When she got her weaners, Clare sent out an e-mail to her list of interested pig-buyers offering half a pig to three buyers (she and Brian will keep one half for themselves). I responded quickly to the first-come-first-serve offer and will get half of Roger sometime in September. I plan to attend the killing and slaughter, then take my half to Portland's Culinary Workshop where co-owner Melinda Casady will guide Dave and I in butchering the meat.

So far I've made two trips to the farm to visit Roger. On the first visit he and Don weighed in at around 100 pounds, about the size of a big dog (top photo). I'm always startled at how much like dogs they are as they run around and play with each other, obviously enjoying rolling in the dirt or grunting with pleasure as they scratch themselves against their mobile pig house, dubbed the "Winnapigo."

If this is slop, give me some, too!

They'll even play a piggy version of tag, ears pricked up at attention as you run behind their house, running around to "tag" you when you peek out, then dashing away to start again. On my second trip three weeks later they weighed around 200 pounds (above left and right). Clare turned on the hose and they ran under its arcing spray like kids playing in a sprinkler on a hot summer day.

My next visit is in a little more than a week, with slaughter scheduled for mid-September. And while I have no illusions about developing a deep relationship with Roger, I'm wondering if spending some time with him is going to change the experience of consumption in unexpected ways. Regardless, I'll be sure to let you know what happens in future installments.
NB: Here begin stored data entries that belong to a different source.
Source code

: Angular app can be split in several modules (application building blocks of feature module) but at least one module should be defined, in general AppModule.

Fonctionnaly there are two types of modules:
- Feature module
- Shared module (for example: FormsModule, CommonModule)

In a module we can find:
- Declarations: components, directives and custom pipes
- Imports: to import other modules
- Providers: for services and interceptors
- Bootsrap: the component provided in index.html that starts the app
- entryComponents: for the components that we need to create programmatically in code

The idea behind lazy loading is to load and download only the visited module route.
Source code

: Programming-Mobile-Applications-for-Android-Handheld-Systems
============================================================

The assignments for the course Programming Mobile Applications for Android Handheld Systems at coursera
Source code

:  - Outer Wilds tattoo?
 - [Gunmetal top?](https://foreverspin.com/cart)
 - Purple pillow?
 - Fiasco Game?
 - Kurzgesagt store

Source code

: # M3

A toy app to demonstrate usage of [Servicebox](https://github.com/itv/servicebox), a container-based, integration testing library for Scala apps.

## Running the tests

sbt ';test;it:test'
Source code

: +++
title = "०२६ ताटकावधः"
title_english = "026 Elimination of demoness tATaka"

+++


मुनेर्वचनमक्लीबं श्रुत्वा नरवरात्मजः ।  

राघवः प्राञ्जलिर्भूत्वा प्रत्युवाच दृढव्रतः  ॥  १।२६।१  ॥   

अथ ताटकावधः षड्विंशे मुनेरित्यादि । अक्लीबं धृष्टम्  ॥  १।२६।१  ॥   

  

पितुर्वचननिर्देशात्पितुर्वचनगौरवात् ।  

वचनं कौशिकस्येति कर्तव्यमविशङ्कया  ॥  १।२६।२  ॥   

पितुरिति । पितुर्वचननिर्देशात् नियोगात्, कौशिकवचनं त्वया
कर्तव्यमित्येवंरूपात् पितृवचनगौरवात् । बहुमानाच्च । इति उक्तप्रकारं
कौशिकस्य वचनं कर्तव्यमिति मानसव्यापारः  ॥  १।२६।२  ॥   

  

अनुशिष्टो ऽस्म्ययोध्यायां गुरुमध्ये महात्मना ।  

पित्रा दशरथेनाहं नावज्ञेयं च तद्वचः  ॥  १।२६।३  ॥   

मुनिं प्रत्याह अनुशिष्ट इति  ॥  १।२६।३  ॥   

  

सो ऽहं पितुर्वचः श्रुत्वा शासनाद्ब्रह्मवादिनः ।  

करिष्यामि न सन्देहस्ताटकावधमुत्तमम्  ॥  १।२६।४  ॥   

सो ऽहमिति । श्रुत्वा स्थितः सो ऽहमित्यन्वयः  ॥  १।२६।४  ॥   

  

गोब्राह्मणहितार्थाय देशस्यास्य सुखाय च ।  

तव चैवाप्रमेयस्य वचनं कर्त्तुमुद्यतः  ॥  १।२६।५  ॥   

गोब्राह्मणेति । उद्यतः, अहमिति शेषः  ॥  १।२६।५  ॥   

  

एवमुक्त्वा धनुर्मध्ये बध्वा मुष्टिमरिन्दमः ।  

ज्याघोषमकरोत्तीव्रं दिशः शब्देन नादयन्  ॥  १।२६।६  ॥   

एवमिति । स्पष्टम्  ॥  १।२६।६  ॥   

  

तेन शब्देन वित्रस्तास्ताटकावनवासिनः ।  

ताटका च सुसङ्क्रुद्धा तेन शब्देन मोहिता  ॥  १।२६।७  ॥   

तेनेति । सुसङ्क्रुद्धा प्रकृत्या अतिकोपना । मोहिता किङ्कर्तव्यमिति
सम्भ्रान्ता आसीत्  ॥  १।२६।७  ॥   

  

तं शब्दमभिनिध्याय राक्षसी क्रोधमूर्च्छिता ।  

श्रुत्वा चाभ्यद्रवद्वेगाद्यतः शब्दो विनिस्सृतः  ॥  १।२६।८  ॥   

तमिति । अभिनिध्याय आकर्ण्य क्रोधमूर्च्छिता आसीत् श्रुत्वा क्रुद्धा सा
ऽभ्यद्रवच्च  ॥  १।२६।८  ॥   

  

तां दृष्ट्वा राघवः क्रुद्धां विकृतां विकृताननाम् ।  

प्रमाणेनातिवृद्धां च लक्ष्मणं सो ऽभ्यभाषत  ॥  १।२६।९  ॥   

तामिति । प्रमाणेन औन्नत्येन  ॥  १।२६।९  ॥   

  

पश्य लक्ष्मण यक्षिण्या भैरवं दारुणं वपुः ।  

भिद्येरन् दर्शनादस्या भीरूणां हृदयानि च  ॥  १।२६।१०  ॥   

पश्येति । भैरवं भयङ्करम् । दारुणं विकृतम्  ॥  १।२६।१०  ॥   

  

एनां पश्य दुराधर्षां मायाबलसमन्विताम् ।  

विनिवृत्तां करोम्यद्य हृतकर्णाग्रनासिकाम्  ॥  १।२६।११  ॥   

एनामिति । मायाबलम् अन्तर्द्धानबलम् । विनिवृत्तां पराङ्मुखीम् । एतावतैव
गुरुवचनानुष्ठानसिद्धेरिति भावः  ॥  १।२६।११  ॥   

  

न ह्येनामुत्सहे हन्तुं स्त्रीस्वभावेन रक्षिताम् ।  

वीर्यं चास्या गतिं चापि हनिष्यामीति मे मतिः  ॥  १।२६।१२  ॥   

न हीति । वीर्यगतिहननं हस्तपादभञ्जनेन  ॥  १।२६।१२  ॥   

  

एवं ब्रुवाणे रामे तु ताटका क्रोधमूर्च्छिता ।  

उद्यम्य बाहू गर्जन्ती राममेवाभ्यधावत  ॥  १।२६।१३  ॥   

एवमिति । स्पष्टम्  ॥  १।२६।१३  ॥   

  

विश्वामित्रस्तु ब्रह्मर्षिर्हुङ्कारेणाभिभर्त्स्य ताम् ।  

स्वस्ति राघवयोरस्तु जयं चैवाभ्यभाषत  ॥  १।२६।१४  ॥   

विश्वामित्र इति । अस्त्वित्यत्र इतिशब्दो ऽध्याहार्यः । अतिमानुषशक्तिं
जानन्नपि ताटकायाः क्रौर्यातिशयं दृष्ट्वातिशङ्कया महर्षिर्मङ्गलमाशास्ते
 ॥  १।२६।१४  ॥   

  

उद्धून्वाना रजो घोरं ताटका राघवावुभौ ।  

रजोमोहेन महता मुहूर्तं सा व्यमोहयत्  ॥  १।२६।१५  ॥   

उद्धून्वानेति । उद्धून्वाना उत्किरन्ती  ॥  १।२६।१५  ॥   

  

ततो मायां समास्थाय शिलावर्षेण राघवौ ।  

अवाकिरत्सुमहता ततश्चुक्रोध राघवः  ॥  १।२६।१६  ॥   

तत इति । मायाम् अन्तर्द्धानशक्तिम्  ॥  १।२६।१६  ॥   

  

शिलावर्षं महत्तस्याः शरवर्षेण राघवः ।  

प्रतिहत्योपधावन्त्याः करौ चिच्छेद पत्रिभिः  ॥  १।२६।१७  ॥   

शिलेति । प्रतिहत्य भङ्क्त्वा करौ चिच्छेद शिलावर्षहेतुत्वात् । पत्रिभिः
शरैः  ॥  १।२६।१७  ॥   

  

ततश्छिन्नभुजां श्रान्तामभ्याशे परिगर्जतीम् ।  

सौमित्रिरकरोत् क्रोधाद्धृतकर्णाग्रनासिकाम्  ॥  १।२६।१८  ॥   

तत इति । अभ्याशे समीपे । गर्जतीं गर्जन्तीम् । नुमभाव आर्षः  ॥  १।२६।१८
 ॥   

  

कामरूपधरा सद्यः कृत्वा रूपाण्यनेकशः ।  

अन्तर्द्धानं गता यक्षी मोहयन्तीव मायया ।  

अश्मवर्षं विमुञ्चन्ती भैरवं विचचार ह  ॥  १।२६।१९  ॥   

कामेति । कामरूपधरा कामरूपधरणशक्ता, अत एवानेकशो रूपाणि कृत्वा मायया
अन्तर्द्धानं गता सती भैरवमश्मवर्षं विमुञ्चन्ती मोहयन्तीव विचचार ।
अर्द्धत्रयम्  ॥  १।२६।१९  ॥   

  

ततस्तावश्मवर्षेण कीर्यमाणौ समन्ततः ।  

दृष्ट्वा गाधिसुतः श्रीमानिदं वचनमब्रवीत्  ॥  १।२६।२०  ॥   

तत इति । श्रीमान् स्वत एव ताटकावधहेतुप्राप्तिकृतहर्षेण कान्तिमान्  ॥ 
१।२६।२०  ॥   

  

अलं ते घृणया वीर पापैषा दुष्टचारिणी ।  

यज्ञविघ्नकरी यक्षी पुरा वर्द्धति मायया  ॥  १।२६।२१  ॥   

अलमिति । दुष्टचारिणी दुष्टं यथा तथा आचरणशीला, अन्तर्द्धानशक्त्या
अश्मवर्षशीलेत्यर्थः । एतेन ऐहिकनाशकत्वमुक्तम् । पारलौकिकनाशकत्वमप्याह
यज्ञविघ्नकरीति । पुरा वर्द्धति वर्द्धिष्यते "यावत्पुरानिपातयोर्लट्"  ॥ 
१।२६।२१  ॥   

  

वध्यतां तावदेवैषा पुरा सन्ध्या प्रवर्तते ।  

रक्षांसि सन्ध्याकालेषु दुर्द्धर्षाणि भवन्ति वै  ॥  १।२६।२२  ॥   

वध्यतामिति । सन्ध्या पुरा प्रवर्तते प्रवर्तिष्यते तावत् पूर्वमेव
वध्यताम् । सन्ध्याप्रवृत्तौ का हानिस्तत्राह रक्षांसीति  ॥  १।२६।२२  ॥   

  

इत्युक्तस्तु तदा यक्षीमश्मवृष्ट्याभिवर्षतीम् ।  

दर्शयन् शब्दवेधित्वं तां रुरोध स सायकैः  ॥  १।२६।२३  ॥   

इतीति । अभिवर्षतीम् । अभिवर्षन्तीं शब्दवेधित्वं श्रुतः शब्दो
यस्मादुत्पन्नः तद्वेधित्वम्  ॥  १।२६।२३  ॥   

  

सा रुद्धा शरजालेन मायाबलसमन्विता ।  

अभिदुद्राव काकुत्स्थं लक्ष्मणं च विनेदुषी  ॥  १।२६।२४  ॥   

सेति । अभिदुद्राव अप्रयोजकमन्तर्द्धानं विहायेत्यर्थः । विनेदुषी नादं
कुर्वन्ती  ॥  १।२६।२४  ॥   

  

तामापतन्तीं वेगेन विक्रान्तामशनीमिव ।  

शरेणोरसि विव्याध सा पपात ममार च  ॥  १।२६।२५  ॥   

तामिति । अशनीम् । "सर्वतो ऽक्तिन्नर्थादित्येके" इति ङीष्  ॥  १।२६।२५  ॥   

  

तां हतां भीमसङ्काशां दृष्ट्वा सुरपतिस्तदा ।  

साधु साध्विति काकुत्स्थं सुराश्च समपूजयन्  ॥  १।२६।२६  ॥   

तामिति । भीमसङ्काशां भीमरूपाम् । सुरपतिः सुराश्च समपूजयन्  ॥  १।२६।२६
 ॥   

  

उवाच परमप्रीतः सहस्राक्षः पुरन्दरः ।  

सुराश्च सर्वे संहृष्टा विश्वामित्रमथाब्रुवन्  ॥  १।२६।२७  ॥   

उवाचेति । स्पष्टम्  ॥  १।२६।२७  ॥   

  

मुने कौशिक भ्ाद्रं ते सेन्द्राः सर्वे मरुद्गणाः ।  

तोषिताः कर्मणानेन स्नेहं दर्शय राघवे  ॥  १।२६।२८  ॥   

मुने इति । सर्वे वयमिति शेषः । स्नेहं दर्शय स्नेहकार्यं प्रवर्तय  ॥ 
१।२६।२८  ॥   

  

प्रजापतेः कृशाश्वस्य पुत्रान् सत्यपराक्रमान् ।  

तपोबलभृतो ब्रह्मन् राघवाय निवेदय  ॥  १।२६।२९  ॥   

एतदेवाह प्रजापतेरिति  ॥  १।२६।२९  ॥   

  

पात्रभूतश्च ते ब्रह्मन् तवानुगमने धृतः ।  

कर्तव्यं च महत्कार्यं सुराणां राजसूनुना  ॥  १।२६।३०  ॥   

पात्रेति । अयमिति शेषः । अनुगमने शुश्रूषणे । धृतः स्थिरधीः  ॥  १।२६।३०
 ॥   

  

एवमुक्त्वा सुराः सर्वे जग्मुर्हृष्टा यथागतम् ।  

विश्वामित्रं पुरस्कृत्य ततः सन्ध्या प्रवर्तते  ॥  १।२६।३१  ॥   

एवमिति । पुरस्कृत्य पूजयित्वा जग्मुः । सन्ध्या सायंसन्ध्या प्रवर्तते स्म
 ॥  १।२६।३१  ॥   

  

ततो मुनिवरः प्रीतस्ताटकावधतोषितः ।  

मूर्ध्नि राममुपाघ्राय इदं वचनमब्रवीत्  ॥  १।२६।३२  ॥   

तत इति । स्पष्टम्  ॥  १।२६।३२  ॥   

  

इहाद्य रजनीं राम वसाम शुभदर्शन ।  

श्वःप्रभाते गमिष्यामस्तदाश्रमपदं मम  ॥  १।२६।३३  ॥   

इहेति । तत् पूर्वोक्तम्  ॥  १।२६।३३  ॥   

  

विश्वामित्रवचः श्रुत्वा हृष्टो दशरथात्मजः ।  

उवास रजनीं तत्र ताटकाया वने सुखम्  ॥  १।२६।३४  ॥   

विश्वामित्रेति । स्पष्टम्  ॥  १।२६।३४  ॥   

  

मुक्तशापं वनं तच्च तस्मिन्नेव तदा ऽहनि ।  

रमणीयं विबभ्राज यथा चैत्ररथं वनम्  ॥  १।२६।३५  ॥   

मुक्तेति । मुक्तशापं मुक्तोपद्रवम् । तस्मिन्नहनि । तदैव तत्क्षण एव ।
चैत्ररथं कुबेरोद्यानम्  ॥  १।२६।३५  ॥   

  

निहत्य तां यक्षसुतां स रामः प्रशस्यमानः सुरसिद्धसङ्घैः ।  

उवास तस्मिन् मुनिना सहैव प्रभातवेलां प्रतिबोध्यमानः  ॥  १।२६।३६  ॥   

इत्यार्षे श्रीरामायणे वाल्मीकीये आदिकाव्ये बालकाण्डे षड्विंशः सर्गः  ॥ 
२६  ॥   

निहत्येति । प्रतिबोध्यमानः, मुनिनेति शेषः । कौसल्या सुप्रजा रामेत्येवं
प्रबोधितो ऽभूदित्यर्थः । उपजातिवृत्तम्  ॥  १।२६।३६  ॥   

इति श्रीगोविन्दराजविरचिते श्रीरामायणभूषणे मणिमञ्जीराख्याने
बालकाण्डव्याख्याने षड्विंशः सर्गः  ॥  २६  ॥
Read the other posts in this series: Roger Grows Up, Saying Goodbye, The Day Finally Comes, The Meat of the Matter and Pasture to Plate.


Anonymous said...

Some friends of mine bought a cow to slaughter later in the year. I tried to name it "Chop", their children named it "Annabelle." The Cow is still alive five years later.

Not that they became vegetarians or anything. They just couldn't bear to have someone kill the cow.

Lacy said...

we bought our half of a pig for the first time this year from a local farmer and honestly my whole life I had thought I didn't like ham but I was wrong. This stuff is EPIC. Nothing like store bought crap...I never even thought about killing and butchering our own..excited to hear how it goes!

Kathleen Bauer said...

Honestly, Anon, I'm in awe of farmers like Clare who bond with their animals (versus treating them like objects), and allow themselves to feel the loss each time.

And Lacy, glad you've come around to the ham…it really does make a difference in the flavor, doesn't it? To be clear, though, I'm not going to kill Roger, but I will be there to witness the killing. Clare hires a fellow from Frontier Custom Cutting to do it (see previous post).

Johnna said...

I have hens, silly little birds who each lay an egg a day. I did not expect them to each have such distinct personalities, differing likes in food, ability to connect with the other animals who share our home. One of our hens passed this month and I was shocked at how sad I was, I really had bonded with her. And I know I'll never eat chicken again. I don't know how farmers do it.

shannaigan said...

I was raised with these animals...and your blog reminds me of the struggle with knowing "exactly" where our products come from. My most memorable "pets" were affectionately name Linnie and Squiggy (yes I am 40)...I appreciate the importance of knowing where our food comes from, but I think I am too "soft" these days to actually have "known" my food. That said I appreciate your diligence though if I were in your position, I think I would be happier "sponsoring" my meat and not "meating" it (knowing it's personality). You are doing a good job. Coming from a rural upbringing, I commend you.